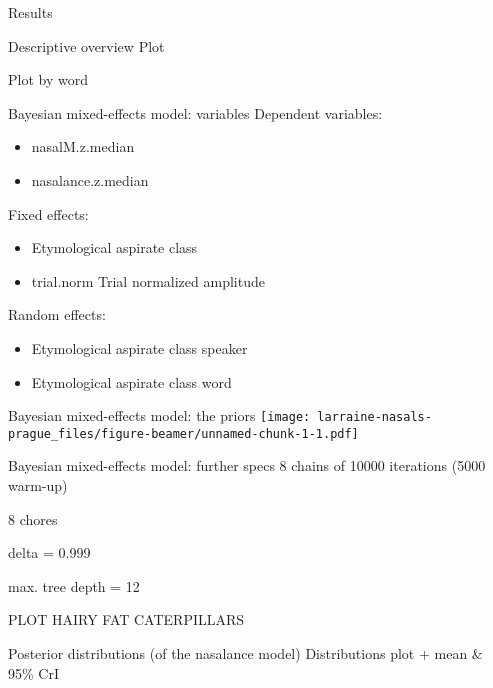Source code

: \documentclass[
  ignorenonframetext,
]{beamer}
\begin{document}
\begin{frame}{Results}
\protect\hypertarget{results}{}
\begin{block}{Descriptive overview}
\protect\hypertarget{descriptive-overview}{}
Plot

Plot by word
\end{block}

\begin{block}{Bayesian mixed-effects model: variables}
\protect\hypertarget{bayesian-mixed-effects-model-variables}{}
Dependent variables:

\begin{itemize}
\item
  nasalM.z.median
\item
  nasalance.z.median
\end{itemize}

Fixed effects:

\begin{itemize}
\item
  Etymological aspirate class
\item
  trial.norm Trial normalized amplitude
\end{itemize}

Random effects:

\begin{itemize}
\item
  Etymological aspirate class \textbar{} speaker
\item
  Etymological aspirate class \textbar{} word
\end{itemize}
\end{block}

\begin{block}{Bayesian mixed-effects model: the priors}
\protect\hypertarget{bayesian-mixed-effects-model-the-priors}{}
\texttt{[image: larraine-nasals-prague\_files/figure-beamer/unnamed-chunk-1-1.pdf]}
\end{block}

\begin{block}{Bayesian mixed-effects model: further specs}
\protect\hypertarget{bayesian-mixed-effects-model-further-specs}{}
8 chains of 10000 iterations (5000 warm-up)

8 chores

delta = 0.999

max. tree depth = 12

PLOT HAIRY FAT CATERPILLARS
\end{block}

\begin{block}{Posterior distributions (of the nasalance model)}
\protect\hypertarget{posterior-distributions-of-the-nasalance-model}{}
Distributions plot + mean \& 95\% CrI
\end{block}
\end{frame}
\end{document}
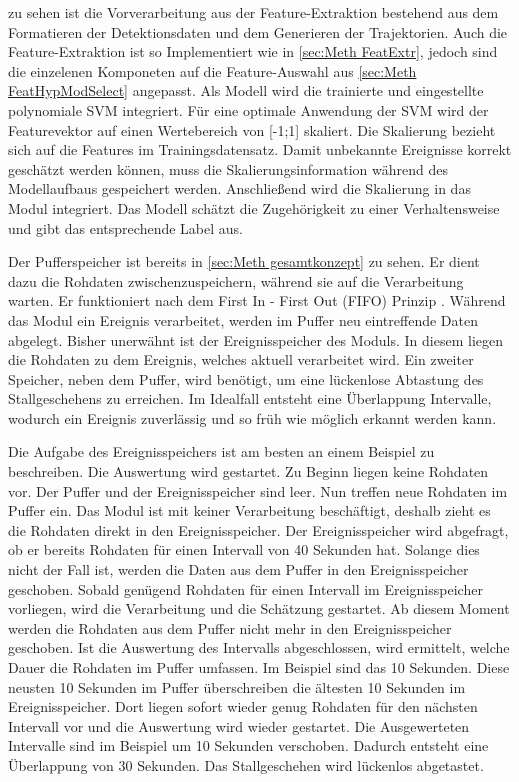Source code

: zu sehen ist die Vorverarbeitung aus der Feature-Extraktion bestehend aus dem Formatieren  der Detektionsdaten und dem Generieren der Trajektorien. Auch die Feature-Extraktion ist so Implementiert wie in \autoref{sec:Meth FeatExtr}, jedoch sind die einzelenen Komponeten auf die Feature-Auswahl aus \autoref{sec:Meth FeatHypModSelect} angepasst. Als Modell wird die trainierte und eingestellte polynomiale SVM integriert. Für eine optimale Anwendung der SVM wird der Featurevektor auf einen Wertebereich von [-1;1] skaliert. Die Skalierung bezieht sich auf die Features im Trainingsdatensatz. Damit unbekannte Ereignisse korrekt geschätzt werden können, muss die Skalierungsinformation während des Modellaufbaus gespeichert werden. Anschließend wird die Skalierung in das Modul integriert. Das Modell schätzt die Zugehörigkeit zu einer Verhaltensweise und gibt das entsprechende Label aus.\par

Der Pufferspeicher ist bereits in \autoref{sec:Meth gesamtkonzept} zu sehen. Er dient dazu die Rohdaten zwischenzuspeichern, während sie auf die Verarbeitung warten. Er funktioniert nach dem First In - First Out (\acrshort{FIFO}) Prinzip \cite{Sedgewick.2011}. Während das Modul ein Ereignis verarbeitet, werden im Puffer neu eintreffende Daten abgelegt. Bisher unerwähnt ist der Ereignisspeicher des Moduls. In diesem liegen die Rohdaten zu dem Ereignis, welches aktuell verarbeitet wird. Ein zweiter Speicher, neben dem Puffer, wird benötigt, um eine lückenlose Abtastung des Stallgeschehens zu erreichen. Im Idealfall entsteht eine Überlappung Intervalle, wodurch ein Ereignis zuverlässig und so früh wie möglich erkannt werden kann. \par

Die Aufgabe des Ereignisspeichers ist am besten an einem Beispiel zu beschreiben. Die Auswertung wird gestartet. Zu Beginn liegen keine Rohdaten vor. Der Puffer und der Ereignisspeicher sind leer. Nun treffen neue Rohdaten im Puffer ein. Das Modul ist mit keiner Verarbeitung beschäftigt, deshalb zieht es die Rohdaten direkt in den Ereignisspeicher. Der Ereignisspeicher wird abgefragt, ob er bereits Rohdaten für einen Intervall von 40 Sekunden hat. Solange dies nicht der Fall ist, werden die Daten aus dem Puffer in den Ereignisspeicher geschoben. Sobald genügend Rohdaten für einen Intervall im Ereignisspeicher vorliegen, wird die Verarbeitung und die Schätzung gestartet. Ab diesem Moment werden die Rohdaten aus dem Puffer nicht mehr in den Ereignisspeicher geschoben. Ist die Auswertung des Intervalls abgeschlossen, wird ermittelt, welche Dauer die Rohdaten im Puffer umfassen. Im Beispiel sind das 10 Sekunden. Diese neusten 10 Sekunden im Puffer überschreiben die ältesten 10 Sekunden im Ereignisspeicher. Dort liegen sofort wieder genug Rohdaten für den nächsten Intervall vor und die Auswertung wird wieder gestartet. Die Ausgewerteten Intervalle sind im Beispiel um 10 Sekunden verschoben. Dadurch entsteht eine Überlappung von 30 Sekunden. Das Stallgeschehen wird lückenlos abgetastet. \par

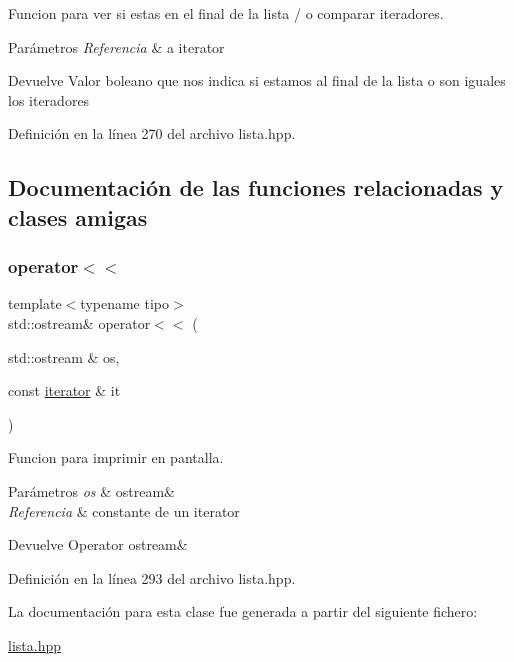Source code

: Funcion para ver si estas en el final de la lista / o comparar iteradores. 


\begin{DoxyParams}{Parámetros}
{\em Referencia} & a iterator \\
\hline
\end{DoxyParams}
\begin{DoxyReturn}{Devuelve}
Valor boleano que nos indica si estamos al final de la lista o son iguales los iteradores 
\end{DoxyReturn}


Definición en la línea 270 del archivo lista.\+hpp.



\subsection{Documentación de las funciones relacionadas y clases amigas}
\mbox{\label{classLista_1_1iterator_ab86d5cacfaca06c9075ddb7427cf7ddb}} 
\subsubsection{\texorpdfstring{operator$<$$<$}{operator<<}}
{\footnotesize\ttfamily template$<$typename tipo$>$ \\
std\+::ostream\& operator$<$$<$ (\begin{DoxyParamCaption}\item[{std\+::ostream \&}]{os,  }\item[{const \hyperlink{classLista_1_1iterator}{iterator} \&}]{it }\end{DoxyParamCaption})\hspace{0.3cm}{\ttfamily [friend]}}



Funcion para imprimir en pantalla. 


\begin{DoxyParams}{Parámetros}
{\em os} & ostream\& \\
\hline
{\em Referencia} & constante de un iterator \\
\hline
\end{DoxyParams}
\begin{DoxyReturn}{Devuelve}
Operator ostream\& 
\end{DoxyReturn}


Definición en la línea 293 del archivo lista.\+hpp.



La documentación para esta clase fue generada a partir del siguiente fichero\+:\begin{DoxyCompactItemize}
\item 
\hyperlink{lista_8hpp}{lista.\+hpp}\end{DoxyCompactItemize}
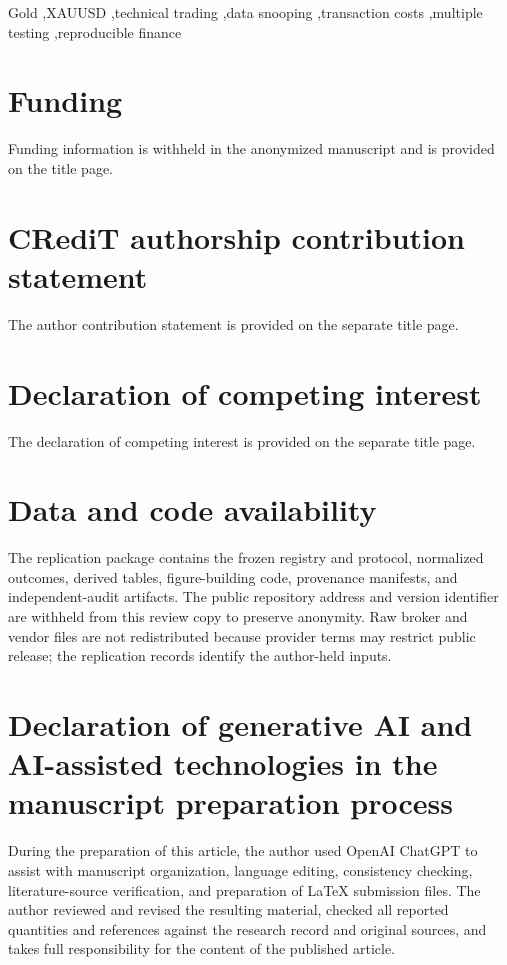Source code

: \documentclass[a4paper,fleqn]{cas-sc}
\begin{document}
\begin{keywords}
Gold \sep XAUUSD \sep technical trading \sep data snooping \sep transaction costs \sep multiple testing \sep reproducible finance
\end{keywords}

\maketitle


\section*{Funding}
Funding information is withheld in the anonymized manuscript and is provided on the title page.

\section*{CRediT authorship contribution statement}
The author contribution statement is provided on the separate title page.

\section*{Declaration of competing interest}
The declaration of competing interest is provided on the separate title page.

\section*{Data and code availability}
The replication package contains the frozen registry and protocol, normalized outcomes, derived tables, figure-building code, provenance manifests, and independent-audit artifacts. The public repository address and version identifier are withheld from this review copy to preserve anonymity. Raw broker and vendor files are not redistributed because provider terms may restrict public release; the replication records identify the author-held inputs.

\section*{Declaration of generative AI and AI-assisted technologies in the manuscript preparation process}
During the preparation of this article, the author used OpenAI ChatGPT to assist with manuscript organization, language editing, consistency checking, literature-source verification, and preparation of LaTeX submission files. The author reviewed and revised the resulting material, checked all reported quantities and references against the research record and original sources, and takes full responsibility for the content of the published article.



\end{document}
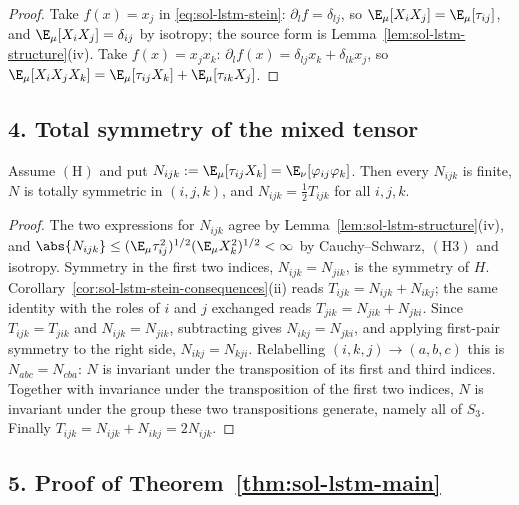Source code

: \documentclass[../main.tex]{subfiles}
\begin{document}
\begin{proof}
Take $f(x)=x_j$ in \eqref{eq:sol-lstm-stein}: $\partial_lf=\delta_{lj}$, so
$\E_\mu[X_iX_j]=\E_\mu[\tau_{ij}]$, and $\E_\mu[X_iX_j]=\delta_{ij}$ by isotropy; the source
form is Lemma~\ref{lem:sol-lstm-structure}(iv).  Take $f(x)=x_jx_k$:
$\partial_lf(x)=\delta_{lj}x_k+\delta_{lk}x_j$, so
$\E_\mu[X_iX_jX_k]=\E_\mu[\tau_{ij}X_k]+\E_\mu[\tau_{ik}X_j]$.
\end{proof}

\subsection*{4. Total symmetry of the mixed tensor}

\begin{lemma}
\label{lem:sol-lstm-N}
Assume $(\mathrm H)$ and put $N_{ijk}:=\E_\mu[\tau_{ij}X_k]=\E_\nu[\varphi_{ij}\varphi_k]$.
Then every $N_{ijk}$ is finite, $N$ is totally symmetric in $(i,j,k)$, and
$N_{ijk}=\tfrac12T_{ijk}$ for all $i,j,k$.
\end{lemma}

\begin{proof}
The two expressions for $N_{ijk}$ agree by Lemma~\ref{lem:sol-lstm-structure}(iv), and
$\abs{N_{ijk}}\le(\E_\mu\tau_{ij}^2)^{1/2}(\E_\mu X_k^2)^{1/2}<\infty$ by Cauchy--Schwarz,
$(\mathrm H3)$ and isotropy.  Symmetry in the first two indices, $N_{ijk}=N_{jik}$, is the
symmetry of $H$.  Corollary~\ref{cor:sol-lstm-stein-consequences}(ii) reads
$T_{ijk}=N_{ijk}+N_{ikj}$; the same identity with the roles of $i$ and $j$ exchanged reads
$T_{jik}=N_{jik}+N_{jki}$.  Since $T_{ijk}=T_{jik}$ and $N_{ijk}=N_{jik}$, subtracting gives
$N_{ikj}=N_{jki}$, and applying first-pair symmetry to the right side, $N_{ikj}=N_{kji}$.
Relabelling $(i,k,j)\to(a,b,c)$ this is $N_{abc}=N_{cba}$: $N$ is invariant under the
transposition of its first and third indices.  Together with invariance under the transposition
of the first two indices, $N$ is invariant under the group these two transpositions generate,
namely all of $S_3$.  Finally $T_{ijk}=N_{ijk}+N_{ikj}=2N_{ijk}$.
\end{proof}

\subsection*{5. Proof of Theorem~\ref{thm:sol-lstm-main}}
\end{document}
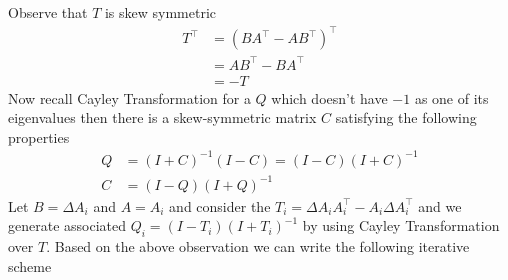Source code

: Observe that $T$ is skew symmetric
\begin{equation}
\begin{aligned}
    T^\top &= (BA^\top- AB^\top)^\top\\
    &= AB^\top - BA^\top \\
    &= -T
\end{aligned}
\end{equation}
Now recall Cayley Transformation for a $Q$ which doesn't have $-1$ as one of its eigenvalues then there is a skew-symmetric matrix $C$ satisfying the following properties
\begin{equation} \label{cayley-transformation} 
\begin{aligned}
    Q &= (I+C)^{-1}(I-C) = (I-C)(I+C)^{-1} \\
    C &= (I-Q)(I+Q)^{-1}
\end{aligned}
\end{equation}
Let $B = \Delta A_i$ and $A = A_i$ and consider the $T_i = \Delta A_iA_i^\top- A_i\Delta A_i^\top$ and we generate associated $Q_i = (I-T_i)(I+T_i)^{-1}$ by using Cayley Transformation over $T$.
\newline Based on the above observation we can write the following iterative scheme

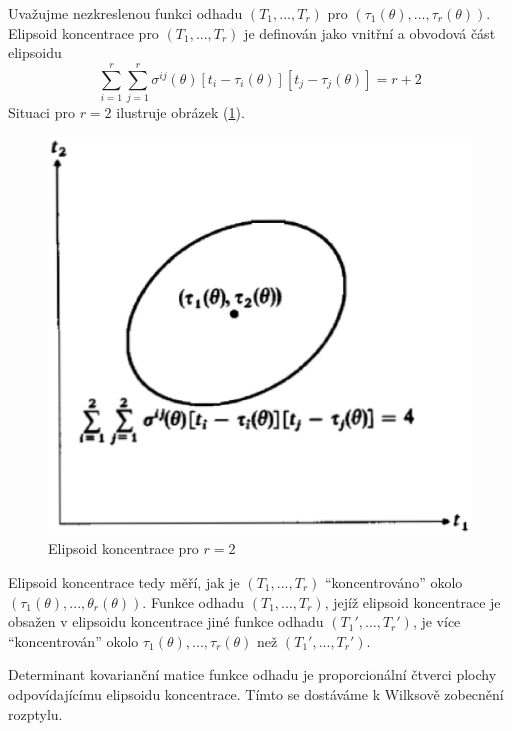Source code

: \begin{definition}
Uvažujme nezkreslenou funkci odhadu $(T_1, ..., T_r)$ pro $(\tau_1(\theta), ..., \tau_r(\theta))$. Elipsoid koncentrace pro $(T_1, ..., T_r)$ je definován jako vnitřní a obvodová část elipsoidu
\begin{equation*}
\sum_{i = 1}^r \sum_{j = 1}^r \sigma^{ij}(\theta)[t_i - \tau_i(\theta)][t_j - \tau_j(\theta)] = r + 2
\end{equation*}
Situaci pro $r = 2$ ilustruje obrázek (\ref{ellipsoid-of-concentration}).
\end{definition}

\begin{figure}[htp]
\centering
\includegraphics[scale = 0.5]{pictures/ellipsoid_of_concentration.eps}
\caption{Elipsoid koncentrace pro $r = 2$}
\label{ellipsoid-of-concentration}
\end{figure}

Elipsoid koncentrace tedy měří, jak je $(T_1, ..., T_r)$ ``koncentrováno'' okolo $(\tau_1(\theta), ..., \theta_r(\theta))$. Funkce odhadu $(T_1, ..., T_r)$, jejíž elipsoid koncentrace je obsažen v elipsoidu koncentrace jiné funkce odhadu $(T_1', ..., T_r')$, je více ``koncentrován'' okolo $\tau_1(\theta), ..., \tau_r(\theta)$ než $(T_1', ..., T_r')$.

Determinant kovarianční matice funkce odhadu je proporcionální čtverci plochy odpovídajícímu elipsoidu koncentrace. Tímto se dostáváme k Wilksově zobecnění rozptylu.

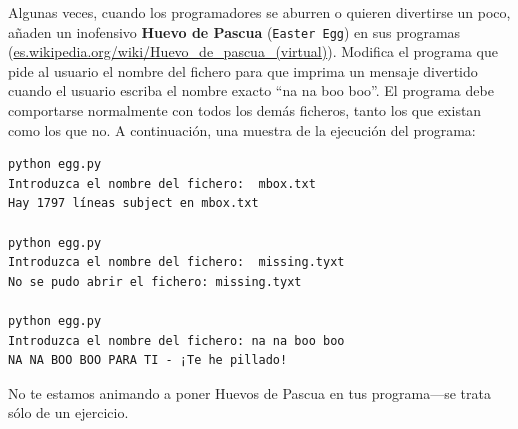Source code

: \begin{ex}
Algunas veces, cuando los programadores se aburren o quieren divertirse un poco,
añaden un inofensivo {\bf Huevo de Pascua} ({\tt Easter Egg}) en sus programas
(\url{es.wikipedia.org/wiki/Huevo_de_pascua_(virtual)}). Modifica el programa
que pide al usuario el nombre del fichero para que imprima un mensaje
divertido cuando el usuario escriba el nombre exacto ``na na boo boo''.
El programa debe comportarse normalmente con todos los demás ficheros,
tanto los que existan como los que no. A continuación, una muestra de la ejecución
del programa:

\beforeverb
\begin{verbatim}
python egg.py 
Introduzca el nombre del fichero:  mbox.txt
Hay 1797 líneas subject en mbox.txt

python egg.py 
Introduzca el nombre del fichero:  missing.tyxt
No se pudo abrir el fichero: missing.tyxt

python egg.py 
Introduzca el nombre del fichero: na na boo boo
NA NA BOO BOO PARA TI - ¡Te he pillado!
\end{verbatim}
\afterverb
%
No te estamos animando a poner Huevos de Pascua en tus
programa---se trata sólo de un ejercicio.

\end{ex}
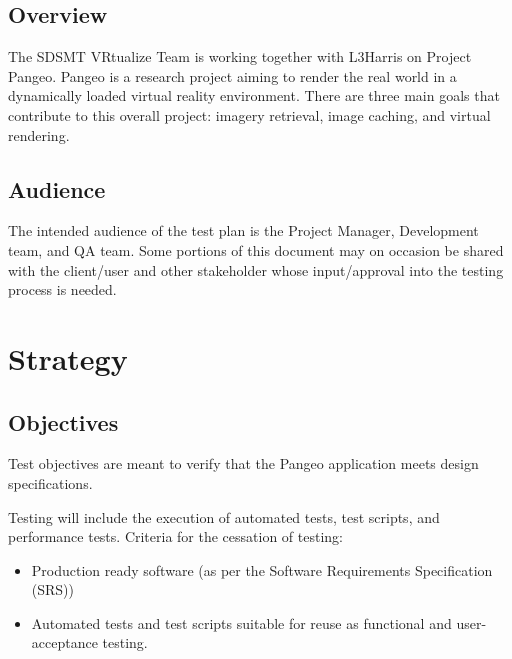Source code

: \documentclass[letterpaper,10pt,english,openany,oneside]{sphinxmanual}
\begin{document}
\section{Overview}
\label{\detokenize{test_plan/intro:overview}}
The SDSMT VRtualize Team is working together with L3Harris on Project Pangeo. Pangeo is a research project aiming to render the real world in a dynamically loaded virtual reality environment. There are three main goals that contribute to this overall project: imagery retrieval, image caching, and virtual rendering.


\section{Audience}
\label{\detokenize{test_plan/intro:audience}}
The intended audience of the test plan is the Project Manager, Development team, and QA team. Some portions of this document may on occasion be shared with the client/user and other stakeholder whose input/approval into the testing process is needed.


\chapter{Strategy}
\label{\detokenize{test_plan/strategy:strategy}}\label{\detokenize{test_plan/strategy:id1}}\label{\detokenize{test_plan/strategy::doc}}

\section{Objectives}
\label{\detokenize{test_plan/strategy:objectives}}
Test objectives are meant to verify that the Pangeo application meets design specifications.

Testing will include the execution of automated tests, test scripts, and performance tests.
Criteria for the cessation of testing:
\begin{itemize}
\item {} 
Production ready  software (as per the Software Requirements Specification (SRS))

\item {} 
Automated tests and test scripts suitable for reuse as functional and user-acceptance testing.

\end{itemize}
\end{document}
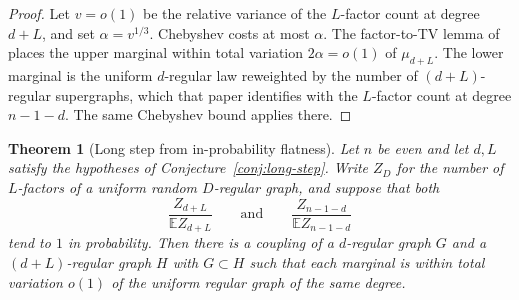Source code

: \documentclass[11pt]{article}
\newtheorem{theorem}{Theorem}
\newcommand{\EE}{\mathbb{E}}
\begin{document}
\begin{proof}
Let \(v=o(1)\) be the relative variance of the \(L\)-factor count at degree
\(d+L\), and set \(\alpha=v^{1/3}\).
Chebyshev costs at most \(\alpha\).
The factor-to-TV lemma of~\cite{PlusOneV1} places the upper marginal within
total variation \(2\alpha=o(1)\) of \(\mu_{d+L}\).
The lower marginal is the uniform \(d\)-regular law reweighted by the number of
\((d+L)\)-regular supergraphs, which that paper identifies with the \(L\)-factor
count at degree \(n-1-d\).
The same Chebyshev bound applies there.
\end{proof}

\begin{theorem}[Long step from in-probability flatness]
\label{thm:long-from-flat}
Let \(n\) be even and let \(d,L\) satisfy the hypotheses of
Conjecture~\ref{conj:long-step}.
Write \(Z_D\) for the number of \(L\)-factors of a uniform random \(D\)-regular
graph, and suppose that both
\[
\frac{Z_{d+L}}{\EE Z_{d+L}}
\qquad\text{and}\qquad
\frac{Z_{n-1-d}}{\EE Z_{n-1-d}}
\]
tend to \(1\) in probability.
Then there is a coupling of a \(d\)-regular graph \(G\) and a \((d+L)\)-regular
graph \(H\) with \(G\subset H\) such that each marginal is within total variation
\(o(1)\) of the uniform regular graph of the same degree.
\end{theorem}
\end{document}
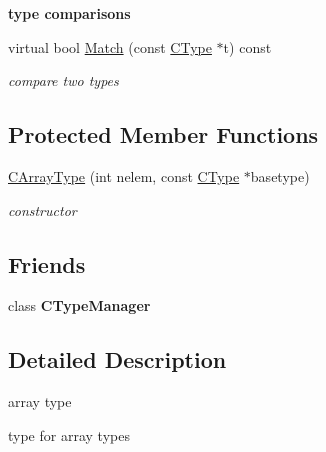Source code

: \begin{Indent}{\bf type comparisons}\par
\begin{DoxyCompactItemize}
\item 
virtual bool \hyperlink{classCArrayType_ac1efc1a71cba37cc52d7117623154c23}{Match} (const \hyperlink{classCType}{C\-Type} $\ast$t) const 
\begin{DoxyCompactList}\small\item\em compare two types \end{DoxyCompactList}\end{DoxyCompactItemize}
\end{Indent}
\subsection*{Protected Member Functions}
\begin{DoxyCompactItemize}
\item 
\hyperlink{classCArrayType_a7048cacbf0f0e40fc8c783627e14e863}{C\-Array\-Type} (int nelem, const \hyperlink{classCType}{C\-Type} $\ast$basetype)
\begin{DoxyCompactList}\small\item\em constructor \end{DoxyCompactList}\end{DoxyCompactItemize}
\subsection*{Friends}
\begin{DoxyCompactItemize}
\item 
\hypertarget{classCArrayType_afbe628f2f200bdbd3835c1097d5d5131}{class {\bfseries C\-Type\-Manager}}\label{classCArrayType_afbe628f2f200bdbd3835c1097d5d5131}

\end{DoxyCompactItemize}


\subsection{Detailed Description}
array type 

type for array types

ACTIVITY: Say how many lines in the entries contain the string "degree", and say nothing else.

THE COMPLETED TASK: 3